The USS Chung-Hoon guided-missile destroyer is in the Rim of the Pacific (RIMPAC) as President Barack Obama tours Southeast Asia to push his pivot to the Pacific policy. |
Since the Obama administration announced a “pivot” or “rebalancing” to Asia, the military components of this larger strategic shift have quite understandably dominated much of the public debate. After all, since its inception, the rebalancing to Asia has widely been interpreted as a hedge against future Chinese intentions and as a sign of America’s enduring military commitment to the region. At their core, the military dimensions of the rebalancing to Asia are about maintaining conventional deterrence in the face of Chinese military modernization. Unfortunately, in this regard, the rebalancing leaves much to be desired. If the U.S. is serious about increasing its military posture in Asia, it must increase its investment in vital capabilities while crafting a comprehensive strategy to deter, and if necessary defeat, its greatest strategic competitor.
Strategic Context
Conventional deterrence is especially challenging today because the stakes are transparently lower than during the Cold War. At the peak of U.S.-Soviet tensions, it was at least conceivable that the United States would risk the destruction of a major American city in order to defend Western Europe from a Soviet invasion. Today, while it is plausible that the U.S. would undertake a conventional campaign to defend Taiwan, Japan, or Guam against attack, it is highly unlikely that America would respond to a conventional attack against any of these targets with nuclear force. In order for a deterrent to be effective, it must first be credible. The unfortunate implication is that while America’s nuclear deterrent is important to prevent catastrophic state-based attacks on the American homeland and nuclear attacks against its allies, it is less effective in preventing aggression below a certain escalation threshold. Following this logic, America’s deterrent posture in Asia rests largely on the conventional balance of forces.

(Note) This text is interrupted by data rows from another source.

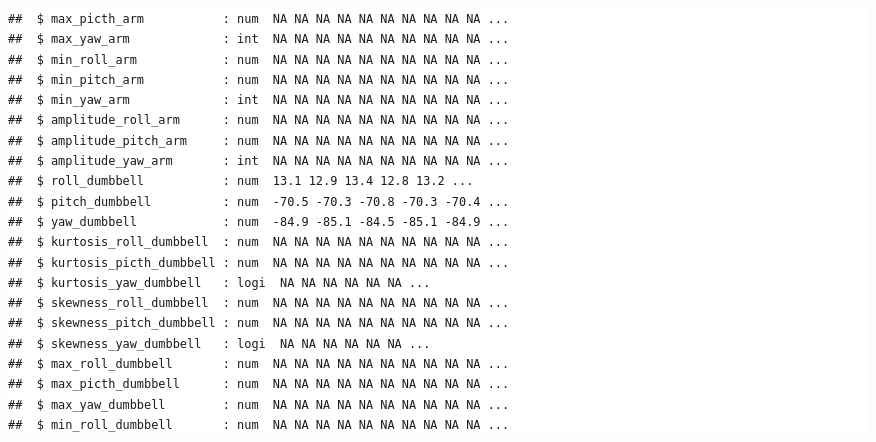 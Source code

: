     ##  $ max_picth_arm           : num  NA NA NA NA NA NA NA NA NA NA ...
    ##  $ max_yaw_arm             : int  NA NA NA NA NA NA NA NA NA NA ...
    ##  $ min_roll_arm            : num  NA NA NA NA NA NA NA NA NA NA ...
    ##  $ min_pitch_arm           : num  NA NA NA NA NA NA NA NA NA NA ...
    ##  $ min_yaw_arm             : int  NA NA NA NA NA NA NA NA NA NA ...
    ##  $ amplitude_roll_arm      : num  NA NA NA NA NA NA NA NA NA NA ...
    ##  $ amplitude_pitch_arm     : num  NA NA NA NA NA NA NA NA NA NA ...
    ##  $ amplitude_yaw_arm       : int  NA NA NA NA NA NA NA NA NA NA ...
    ##  $ roll_dumbbell           : num  13.1 12.9 13.4 12.8 13.2 ...
    ##  $ pitch_dumbbell          : num  -70.5 -70.3 -70.8 -70.3 -70.4 ...
    ##  $ yaw_dumbbell            : num  -84.9 -85.1 -84.5 -85.1 -84.9 ...
    ##  $ kurtosis_roll_dumbbell  : num  NA NA NA NA NA NA NA NA NA NA ...
    ##  $ kurtosis_picth_dumbbell : num  NA NA NA NA NA NA NA NA NA NA ...
    ##  $ kurtosis_yaw_dumbbell   : logi  NA NA NA NA NA NA ...
    ##  $ skewness_roll_dumbbell  : num  NA NA NA NA NA NA NA NA NA NA ...
    ##  $ skewness_pitch_dumbbell : num  NA NA NA NA NA NA NA NA NA NA ...
    ##  $ skewness_yaw_dumbbell   : logi  NA NA NA NA NA NA ...
    ##  $ max_roll_dumbbell       : num  NA NA NA NA NA NA NA NA NA NA ...
    ##  $ max_picth_dumbbell      : num  NA NA NA NA NA NA NA NA NA NA ...
    ##  $ max_yaw_dumbbell        : num  NA NA NA NA NA NA NA NA NA NA ...
    ##  $ min_roll_dumbbell       : num  NA NA NA NA NA NA NA NA NA NA ...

This is a major problem because the Chinese, among others, are embarking on a systematic campaign that threatens to undermine American conventional deterrence. The Chinese are building a robust network of what are termed anti-access/area-denial (A2/AD) technologies that essentially threaten to keep American forces at arms’ length through a variety of means designed to attack American forces, networks, satellites, and communications. While these technologies may be insufficient to produce a Chinese victory in a protracted engagement against the United States, they could conceivably produce a Chinese victory against local American and allied forces in the early stages of a conflict, which China would seek to limit and conclude on favorable terms.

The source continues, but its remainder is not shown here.